The Persistence of Memory by Salvador Dali (1931)
The Persistence of Memory is a 1931 painting by artist Salvador Dalí and one of the most famous paintings in works of Surrealism. First shown at the Julien Levy Gallery in 1932. Since 1934 the painting has been in the collection of the Museum of Modern Art in New York City, which received it from an anonymous donor. The Persistence of Memory by Salvador Dali is one of the most famous paintings in works of surrealism. The painter says in his autobiography “The Secret Life of Salvador Dali” that while suffering from a sudden headache, the soft camembert (cheese) on the table. Therefore, Dali created the melting clocks using his paranoid-critical surrealism approach. The softness of the camembert inspired to do the work.

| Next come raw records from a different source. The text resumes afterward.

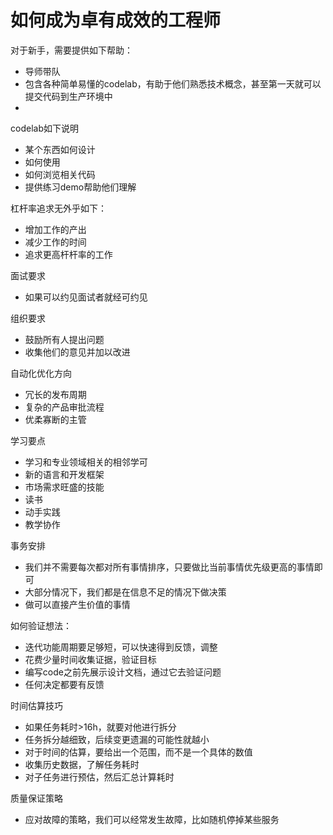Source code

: # 如何成为卓有成效的工程师

对于新手，需要提供如下帮助：
- 导师带队
- 包含各种简单易懂的codelab，有助于他们熟悉技术概念，甚至第一天就可以提交代码到生产环境中
- 
codelab如下说明
- 某个东西如何设计
- 如何使用
- 如何浏览相关代码
- 提供练习demo帮助他们理解

杠杆率追求无外乎如下：
- 增加工作的产出
- 减少工作的时间
- 追求更高杆杆率的工作

面试要求
- 如果可以约见面试者就经可约见

组织要求
- 鼓励所有人提出问题
- 收集他们的意见并加以改进

自动化优化方向
- 冗长的发布周期
- 复杂的产品审批流程
- 优柔寡断的主管

学习要点
- 学习和专业领域相关的相邻学可
- 新的语言和开发框架
- 市场需求旺盛的技能
- 读书
- 动手实践
- 教学协作

事务安排
-  我们并不需要每次都对所有事情排序，只要做比当前事情优先级更高的事情即可
- 大部分情况下，我们都是在信息不足的情况下做决策
- 做可以直接产生价值的事情

如何验证想法：
- 迭代功能周期要足够短，可以快速得到反馈，调整
- 花费少量时间收集证据，验证目标
- 编写code之前先展示设计文档，通过它去验证问题
- 任何决定都要有反馈

时间估算技巧
- 如果任务耗时>16h，就要对他进行拆分
- 任务拆分越细致，后续变更遗漏的可能性就越小
- 对于时间的估算，要给出一个范围，而不是一个具体的数值
- 收集历史数据，了解任务耗时
- 对子任务进行预估，然后汇总计算耗时

质量保证策略
- 应对故障的策略，我们可以经常发生故障，比如随机停掉某些服务


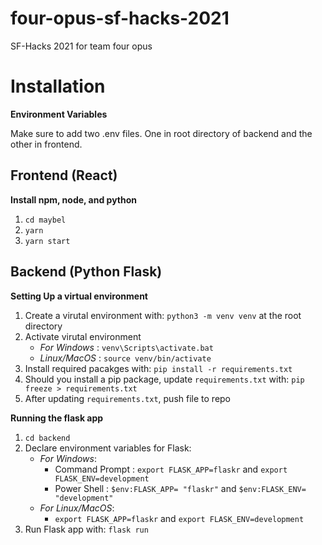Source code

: # four-opus-sf-hacks-2021

SF-Hacks 2021 for team four opus

# Installation

**Environment Variables**

Make sure to add two .env files. One in root directory of backend and the other in frontend. 

## Frontend (React)

**Install npm, node, and python**

1. `cd maybel`
2. `yarn`
3. `yarn start`

## Backend (Python Flask)

**Setting Up a virtual environment**

1. Create a virutal environment with: `python3 -m venv venv` at the root directory
2. Activate virutal environment
   - _For Windows_ : `venv\Scripts\activate.bat`
   - _Linux/MacOS_ : `source venv/bin/activate`
3. Install required pacakges with: `pip install -r requirements.txt`
4. Should you install a pip package, update `requirements.txt` with: `pip freeze > requirements.txt`
5. After updating `requirements.txt`, push file to repo

**Running the flask app**

1. `cd backend`
2. Declare environment variables for Flask:
   - _For Windows_:
     - Command Prompt : `export FLASK_APP=flaskr` and `export FLASK_ENV=development`
     - Power Shell : `$env:FLASK_APP= "flaskr"` and `$env:FLASK_ENV= "development"`
   - _For Linux/MacOS_:
     - `export FLASK_APP=flaskr` and `export FLASK_ENV=development`
3. Run Flask app with: `flask run`
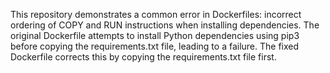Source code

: This repository demonstrates a common error in Dockerfiles: incorrect ordering of COPY and RUN instructions when installing dependencies. The original Dockerfile attempts to install Python dependencies using pip3 before copying the requirements.txt file, leading to a failure. The fixed Dockerfile corrects this by copying the requirements.txt file first.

The famous painting attracts visitors from all over the world to the Museum of Modern Art. It is a work that represents an entire movement. The Surrealist vision brings an unsettling landscape to life with accuracy. This “fury of precision” is exactly what makes ‘The Persistence of Memory’ so surreal. Instead of rendering a fantastical world in hasty brushstrokes and arbitrary colors, Dalí painted familiar objects in unfamiliar ways.
1.What is the no.1 famous painting?
Ans. The Mona Lisa by Leonardo Da Vinci is the most famous painting in the world. The famous painting has delighted onlookers ever since it was painted in the early 1500s.
2. What are the top 5 famous paintings?
Ans. The Mona Lisa, The last Supper, The Scream, The girl with Pearl Earring, Guernica
3. Who is world No 1 painter?
Ans. Leonardo da Vinci is widely recognized as the most famous artist of all time. He’s the genius behind the iconic Mona Lisa painting masterpiece.